The task =
Find and copy each line of the data that includes "следить".

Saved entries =
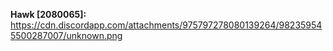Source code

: **Hawk [2080065]:**
https://cdn.discordapp.com/attachments/975797278080139264/982359545500287007/unknown.png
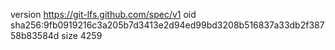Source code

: version https://git-lfs.github.com/spec/v1
oid sha256:9fb0919216c3a205b7d3413e2d94ed99bd3208b516837a33db2f38758b83584d
size 4259
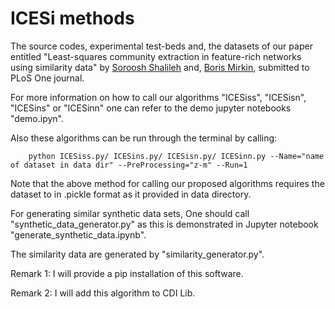 # ICESi methods


The source codes, experimental test-beds and, the datasets of our paper entitled 
"Least-squares community extraction in feature-rich networks using similarity data"
by [Soroosh Shalileh](https://www.hse.ru/en/org/persons/316426865) and, [Boris Mirkin](https://www.hse.ru/en/staff/bmirkin), submitted to PLoS One journal.


For more information on how to call our algorithms "ICESiss", "ICESisn", "ICESins" or "ICESinn" one can 
refer to the demo jupyter notebooks "demo.ipyn". 

Also these algorithms can be run through the terminal by calling:

        python ICESiss.py/ ICESins.py/ ICESisn.py/ ICESinn.py --Name="name of dataset in data dir" --PreProcessing="z-m" --Run=1
        


  Note that the above method for calling our proposed algorithms requires the dataset to in .pickle format as it provided in data directory.  


For generating similar synthetic data sets, One should call "synthetic_data_generator.py" as 
this is demonstrated in Jupyter notebook "generate_synthetic_data.ipynb".

The similarity data are generated by "similarity_generator.py".

Remark 1: I will provide a pip installation of this software.

Remark 2:  I will add this algorithm to CDI Lib.



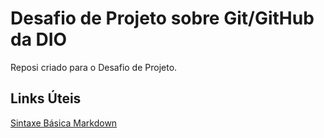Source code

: #  Desafio de Projeto sobre Git/GitHub da DIO
Reposi  criado  para o Desafio de Projeto.

## Links Úteis
[Sintaxe Básica Markdown](https://www.markdownguide.org/basic-syntax/)
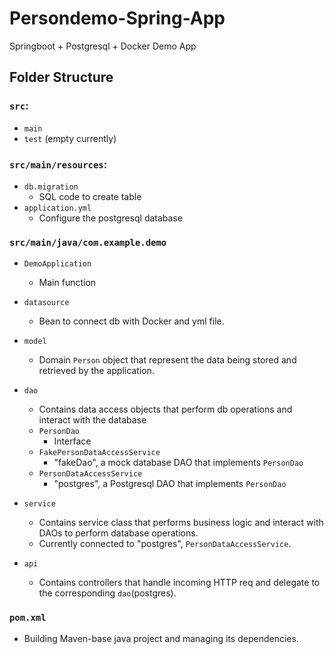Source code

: # Persondemo-Spring-App
Springboot + Postgresql + Docker Demo App

## Folder Structure
### `src`:
- `main`
- `test` (empty currently)

### `src/main/resources`: 
- `db.migration`
    - SQL code to create table
- `application.yml`
    - Configure the postgresql database

### `src/main/java/com.example.demo`
- `DemoApplication` 
    - Main function
- `datasource` 
    - Bean to connect db with Docker and yml file.
- `model` 
    - Domain `Person` object that represent the data 
    being stored and retrieved by the application.
   
- `dao`
    - Contains data access objects that perform 
    db operations and interact with the database
    - `PersonDao`
        - Interface 
    - `FakePersonDataAccessService`
        - "fakeDao", a mock database DAO that 
        implements `PersonDao`
    - `PersonDataAccessService`
        - "postgres", a Postgresql DAO that 
        implements `PersonDao`
- `service`
    - Contains service class that performs business logic and interact
    with DAOs to perform database operations.
    - Currently connected to "postgres", `PersonDataAccessService`.
- `api`
    - Contains controllers that handle incoming HTTP req and 
    delegate to the corresponding `dao`(postgres).
### `pom.xml` 
- Building Maven-base java project and managing its
    dependencies.
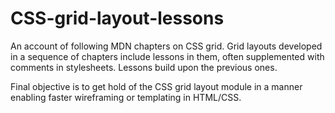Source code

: # CSS-grid-layout-lessons
An account of following MDN chapters on CSS grid. Grid layouts developed in a sequence of chapters include lessons in them, often supplemented with comments in stylesheets. Lessons build upon the previous ones.

Final objective is to get hold of the CSS grid layout module in a manner enabling faster wireframing or templating in HTML/CSS.
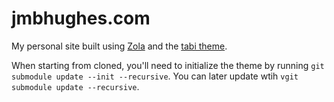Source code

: # jmbhughes.com

My personal site built using [Zola](https://www.getzola.org/) and the [tabi theme](https://github.com/welpo/tabi).

When starting from cloned, you'll need to initialize the theme by running
`git submodule update --init --recursive`. You can later update wtih
`vgit submodule update --recursive`.
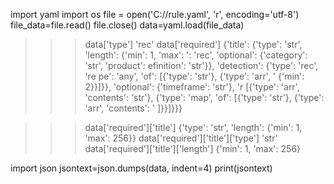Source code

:import yaml
import os
file = open('C://rule.yaml', 'r', encoding='utf-8')
file_data=file.read()
file.close()
data=yaml.load(file_data)


>>> data['type']
'rec'
>>> data['required']
{'title': {'type': 'str', 'length': {'min': 1, 'max':
': 'rec', 'optional': {'category': 'str', 'product':
efinition': 'str'}}, 'detection': {'type': 'rec', 're
pe': 'any', 'of': [{'type': 'str'}, {'type': 'arr', '
 {'min': 2}}]}}, 'optional': {'timeframe': 'str'}, 'r
 [{'type': 'arr', 'contents': 'str'}, {'type': 'map',
'of': [{'type': 'str'}, {'type': 'arr', 'contents': '
]}}]}}}

>>> data['required']['title']
{'type': 'str', 'length': {'min': 1, 'max': 256}}
>>> data['required']['title']['type']
'str'
>>> data['required']['title']['length']
{'min': 1, 'max': 256}


import json
jsontext=json.dumps(data, indent=4)
print(jsontext)
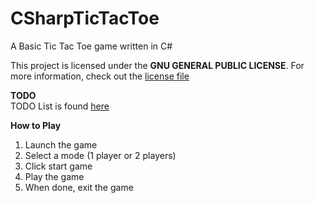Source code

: # CSharpTicTacToe
A Basic Tic Tac Toe game written in C#

This project is licensed under the **GNU GENERAL PUBLIC LICENSE**. For more information, check out the [license file](https://github.com/itachi1706/CSharpTicTacToe/blob/master/LICENSE)

**TODO**  
TODO List is found [here](https://github.com/itachi1706/CSharpTicTacToe/blob/master/TODO.md)

**How to Play**   
1) Launch the game   
2) Select a mode (1 player or 2 players)   
3) Click start game   
4) Play the game   
5) When done, exit the game
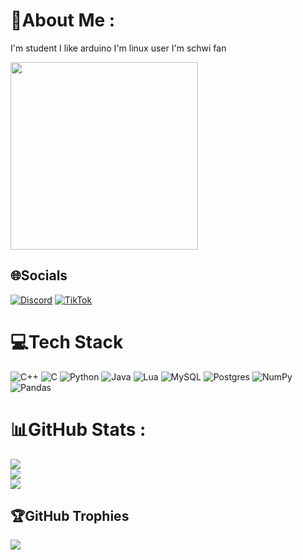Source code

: # 💫About Me :
I'm student
I like arduino
I'm linux user
I'm schwi fan

<img src="/schwi.gif" width="300"/>

## 🌐Socials
[![Discord](https://img.shields.io/badge/Discord-%237289DA.svg?logo=discord&logoColor=white)](htttps://discord.gg/https://discord.gg/cKQUs5dyh8) [![TikTok](https://img.shields.io/badge/TikTok-%23000000.svg?logo=TikTok&logoColor=white)](https://tiktok.com/@@AvaironX) 

# 💻Tech Stack
![C++](https://img.shields.io/badge/c++-%2300599C.svg?style=flat&logo=c%2B%2B&logoColor=white) ![C](https://img.shields.io/badge/c-%2300599C.svg?style=flat&logo=c&logoColor=white) ![Python](https://img.shields.io/badge/python-3670A0?style=flat&logo=python&logoColor=ffdd54) ![Java](https://img.shields.io/badge/java-%23ED8B00.svg?style=flat&logo=java&logoColor=white) ![Lua](https://img.shields.io/badge/lua-%232C2D72.svg?style=flat&logo=lua&logoColor=white) ![MySQL](https://img.shields.io/badge/mysql-%2300f.svg?style=flat&logo=mysql&logoColor=white) ![Postgres](https://img.shields.io/badge/postgres-%23316192.svg?style=flat&logo=postgresql&logoColor=white) ![NumPy](https://img.shields.io/badge/numpy-%23013243.svg?style=flat&logo=numpy&logoColor=white) ![Pandas](https://img.shields.io/badge/pandas-%23150458.svg?style=flat&logo=pandas&logoColor=white)
# 📊GitHub Stats :
![](https://github-readme-stats.vercel.app/api?username=Avairon&theme=highcontrast&hide_border=true&include_all_commits=true&count_private=false&background=000000&ring=7000a6&fire=7000a6&currStreakLabel=8000c1)<br/>
![](https://github-readme-streak-stats.herokuapp.com/?user=Avairon&theme=highcontrast&hide_border=true&background=000000&ring=7000a6&fire=7000a6&currStreakLabel=8000c1)<br/>
![](https://github-readme-stats.vercel.app/api/top-langs/?username=Avairon&theme=highcontrast&hide_border=true&include_all_commits=true&count_private=false&layout=compact&background=000000&ring=7000a6&fire=7000a6&currStreakLabel=8000c1)

## 🏆GitHub Trophies
![](https://github-trophies.vercel.app/?username=Avairon&theme=tokyonight&no-frame=false&no-bg=false&margin-w=4)




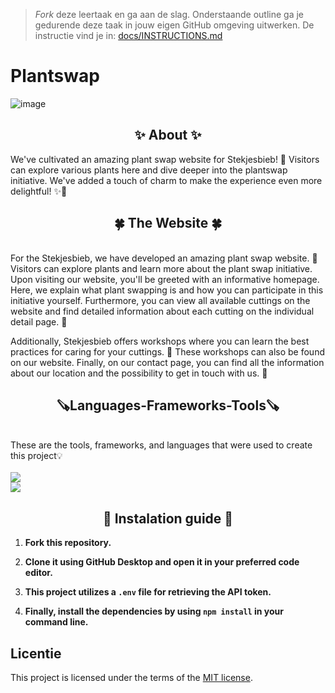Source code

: > _Fork_ deze leertaak en ga aan de slag. 
Onderstaande outline ga je gedurende deze taak in jouw eigen GitHub omgeving uitwerken. 
De instructie vind je in: [docs/INSTRUCTIONS.md](docs/INSTRUCTIONS.md)

# Plantswap
![image](https://github.com/TimOosterveer/buurtcampus_oost_components/assets/112857270/63507a17-2858-4b15-a209-06753fa6b40d)


<h2 align="center">✨ About ✨ </h2>
We've cultivated an amazing plant swap website for Stekjesbieb! 🌿 Visitors can explore various plants here and dive deeper into the plantswap initiative. We've added a touch of charm to make the experience even more delightful! ✨🌱

<h2 align="center"> 🍀 The Website 🍀</h2>
<br>
For the Stekjesbieb, we have developed an amazing plant swap website. 🌿
Visitors can explore plants and learn more about the plant swap initiative. Upon visiting our website, you'll be greeted with an informative homepage. Here, we explain what plant swapping is and how you can participate in this initiative yourself. Furthermore, you can view all available cuttings on the website and find detailed information about each cutting on the individual detail page. 🌱

Additionally, Stekjesbieb offers workshops where you can learn the best practices for caring for your cuttings. 🌸 These workshops can also be found on our website. Finally, on our contact page, you can find all the information about our location and the possibility to get in touch with us. 📌
<h2 align="center"> 🪚Languages-Frameworks-Tools🪚</h2>
<br>
These are the tools, frameworks, and languages that were used to create this project💡
<div>
 <br>
    <img src="https://skillicons.dev/icons?i=html,css,javascript,github"><br>
    <img src="https://skillicons.dev/icons?i=vscode,svelte,figma">
</div>

<h2 align="center"> 🔨 Instalation guide 🔨</h2>

1. **Fork this repository.**

2. **Clone it using GitHub Desktop and open it in your preferred code editor.**

3. **This project utilizes a `.env` file for retrieving the API token.**

4. **Finally, install the dependencies by using `npm install` in your command line.**

## Licentie

This project is licensed under the terms of the [MIT license](./LICENSE).
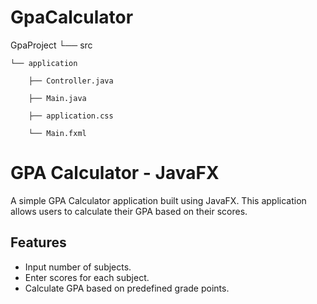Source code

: # GpaCalculator
GpaProject
└── src

    └── application
    
        ├── Controller.java
        
        ├── Main.java
        
        ├── application.css
        
        └── Main.fxml
        
        
# GPA Calculator - JavaFX

A simple GPA Calculator application built using JavaFX. This application allows users to calculate their GPA based on their scores.

## Features

- Input number of subjects.
- Enter scores for each subject.
- Calculate GPA based on predefined grade points.
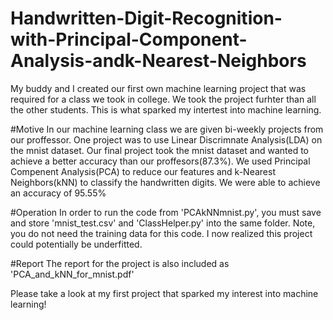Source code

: # Handwritten-Digit-Recognition-with-Principal-Component-Analysis-andk-Nearest-Neighbors
My buddy and I created our first own machine learning project that was required for a class we took in college.
We took the project furhter than all the other students. This is what sparked my intertest into machine learning.

#Motive
In our machine learning  class we are given bi-weekly projects from our proffessor. One project was to use Linear Discrimnate Analysis(LDA) on the mnist dataset. 
Our final project took the mnist dataset and wanted to achieve a better accuracy than our proffesors(87.3%). We used Principal Compenent Analysis(PCA) to reduce our features and k-Nearest Neighbors(kNN) to classify the handwritten digits. We were able to achieve an accuracy of 95.55%

#Operation
In order to run the code from 'PCAkNNmnist.py', you must save and store 'mnist_test.csv' and 'ClassHelper.py' into the same folder. Note, you do not need the training data for this code. I now realized this project could potentially be underfitted. 

#Report
The report for the project is also included as 'PCA_and_kNN_for_mnist.pdf'

Please take a look at my first project that sparked my interest into machine learning! 
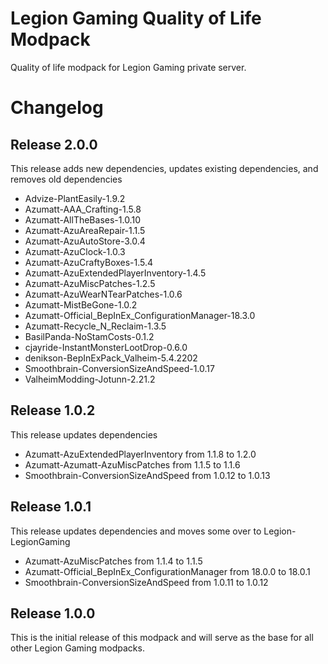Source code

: # Legion Gaming Quality of Life Modpack

Quality of life modpack for Legion Gaming private server.

# Changelog

## Release 2.0.0

This release adds new dependencies, updates existing dependencies, and removes old dependencies

* Advize-PlantEasily-1.9.2
* Azumatt-AAA_Crafting-1.5.8
* Azumatt-AllTheBases-1.0.10
* Azumatt-AzuAreaRepair-1.1.5
* Azumatt-AzuAutoStore-3.0.4
* Azumatt-AzuClock-1.0.3
* Azumatt-AzuCraftyBoxes-1.5.4
* Azumatt-AzuExtendedPlayerInventory-1.4.5
* Azumatt-AzuMiscPatches-1.2.5
* Azumatt-AzuWearNTearPatches-1.0.6
* Azumatt-MistBeGone-1.0.2
* Azumatt-Official_BepInEx_ConfigurationManager-18.3.0
* Azumatt-Recycle_N_Reclaim-1.3.5
* BasilPanda-NoStamCosts-0.1.2
* cjayride-InstantMonsterLootDrop-0.6.0
* denikson-BepInExPack_Valheim-5.4.2202
* Smoothbrain-ConversionSizeAndSpeed-1.0.17
* ValheimModding-Jotunn-2.21.2

## Release 1.0.2

This release updates dependencies

* Azumatt-AzuExtendedPlayerInventory from 1.1.8 to 1.2.0
* Azumatt-Azumatt-AzuMiscPatches from 1.1.5 to 1.1.6
* Smoothbrain-ConversionSizeAndSpeed from 1.0.12 to 1.0.13

## Release 1.0.1

This release updates dependencies and moves some over to Legion-LegionGaming

* Azumatt-AzuMiscPatches from 1.1.4 to 1.1.5
* Azumatt-Official_BepInEx_ConfigurationManager from 18.0.0 to 18.0.1
* Smoothbrain-ConversionSizeAndSpeed from 1.0.11 to 1.0.12

## Release 1.0.0

This is the initial release of this modpack and will serve as the base for all other Legion Gaming modpacks.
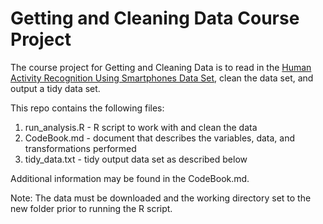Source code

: # Getting and Cleaning Data Course Project
The course project for Getting and Cleaning Data is to read in the [Human Activity Recognition Using Smartphones Data Set](http://d396qusza40orc.cloudfront.net/getdata%2Fprojectfiles%2FUCI%20HAR%20Dataset.zip), clean the data set, and output a tidy data set.

This repo contains the following files:
1. run_analysis.R - R script to work with and clean the data
2. CodeBook.md - document that describes the variables, data, and transformations performed
3. tidy_data.txt - tidy output data set as described below

Additional information may be found in the CodeBook.md.

Note: The data must be downloaded and the working directory set to the new folder prior to running the R script.
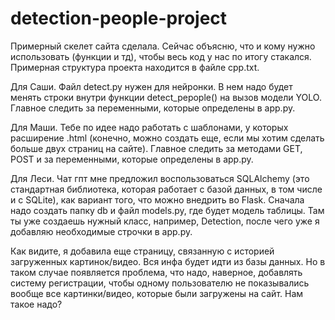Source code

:# detection-people-project
Примерный скелет сайта сделала. Сейчас объясню, что и кому нужно использовать (функции и тд), чтобы весь код у нас по итогу стакался. Примерная структура проекта находится в файле cpp.txt. 

Для Саши. Файл detect.py нужен для нейронки. В нем надо будет менять строки внутри функции detect_pepople() на вызов модели YOLO. Главное следить за переменными, которые определены в app.py.

Для Маши. Тебе по идее надо работать с шаблонами, у которых расширение .html (конечно, можно создать еще, если мы хотим сделать больше двух страниц на сайте). Главное следить за методами GET, POST и за переменными, которые определены в app.py.

Для Леси. Чат гпт мне предложил воспользоваться SQLAlchemy (это стандартная библиотека, которая работает с базой данных, в том числе и с SQLite), как вариант того, что можно внедрить во Flask. Сначала надо создать папку db и файл models.py, где будет модель таблицы. Там ты уже создаешь нужный класс, например, Detection, после чего уже я добавляю необходимые строчки в app.py. 

Как видите, я добавила еще страницу, связанную с историей загруженных картинок/видео. Вся инфа будет идти из базы данных. Но в таком случае появляется проблема, что надо, наверное, добавлять систему регистрации, чтобы одному пользователю не показывались вообще все картинки/видео, которые были загружены на сайт. Нам такое надо?
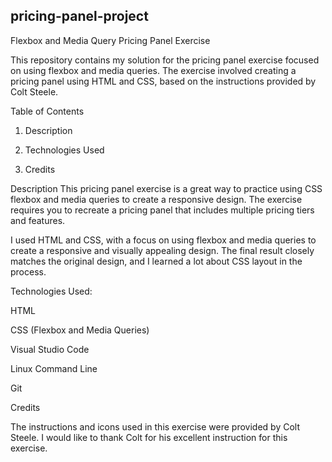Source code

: ## pricing-panel-project
Flexbox and Media Query Pricing Panel Exercise

This repository contains my solution for the pricing panel exercise focused on using flexbox and media queries. The exercise involved creating a pricing panel using HTML and CSS, based on the instructions provided by Colt Steele.

Table of Contents

1. Description

2. Technologies Used

3. Credits

Description
This pricing panel exercise is a great way to practice using CSS flexbox and media queries to create a responsive design. The exercise requires you to recreate a pricing panel that includes multiple pricing tiers and features.

I used HTML and CSS, with a focus on using flexbox and media queries to create a responsive and visually appealing design. The final result closely matches the original design, and I learned a lot about CSS layout in the process.

Technologies Used:

HTML

CSS (Flexbox and Media Queries)

Visual Studio Code

Linux Command Line

Git

Credits

The instructions and icons used in this exercise were provided by Colt Steele. I would like to thank Colt for his excellent instruction for this exercise.
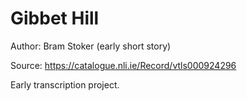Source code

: Gibbet Hill
===========

Author: Bram Stoker (early short story)

Source: https://catalogue.nli.ie/Record/vtls000924296

Early transcription project.

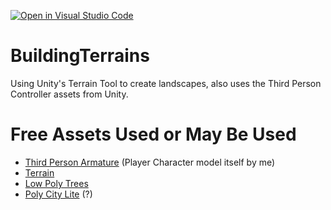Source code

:[![Open in Visual Studio Code](https://classroom.github.com/assets/open-in-vscode-c66648af7eb3fe8bc4f294546bfd86ef473780cde1dea487d3c4ff354943c9ae.svg)](https://classroom.github.com/online_ide?assignment_repo_id=8591928&assignment_repo_type=AssignmentRepo)
# BuildingTerrains
Using Unity's Terrain Tool to create landscapes, also uses the Third Person Controller assets from Unity.

# Free Assets Used or May Be Used
* [Third Person Armature](https://assetstore.unity.com/packages/essentials/starter-assets-third-person-character-controller-196526) (Player Character model itself by me)
* [Terrain](https://assetstore.unity.com/packages/3d/environments/landscapes/terrain-sample-asset-pack-145808)
* [Low Poly Trees](https://assetstore.unity.com/packages/3d/vegetation/trees/low-poly-tree-pack-57866)
* [Poly City Lite](https://assetstore.unity.com/packages/3d/poly-city-free-cartoon-pack-95242) (?)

Response to this task =
Для Саши. Файл detect.py нужен для нейронки. В нем надо будет менять строки внутри функции detect_pepople() на вызов модели YOLO. Главное следить за переменными, которые определены в app.py.
Для Маши. Тебе по идее надо работать с шаблонами, у которых расширение .html (конечно, можно создать еще, если мы хотим сделать больше двух страниц на сайте). Главное следить за методами GET, POST и за переменными, которые определены в app.py.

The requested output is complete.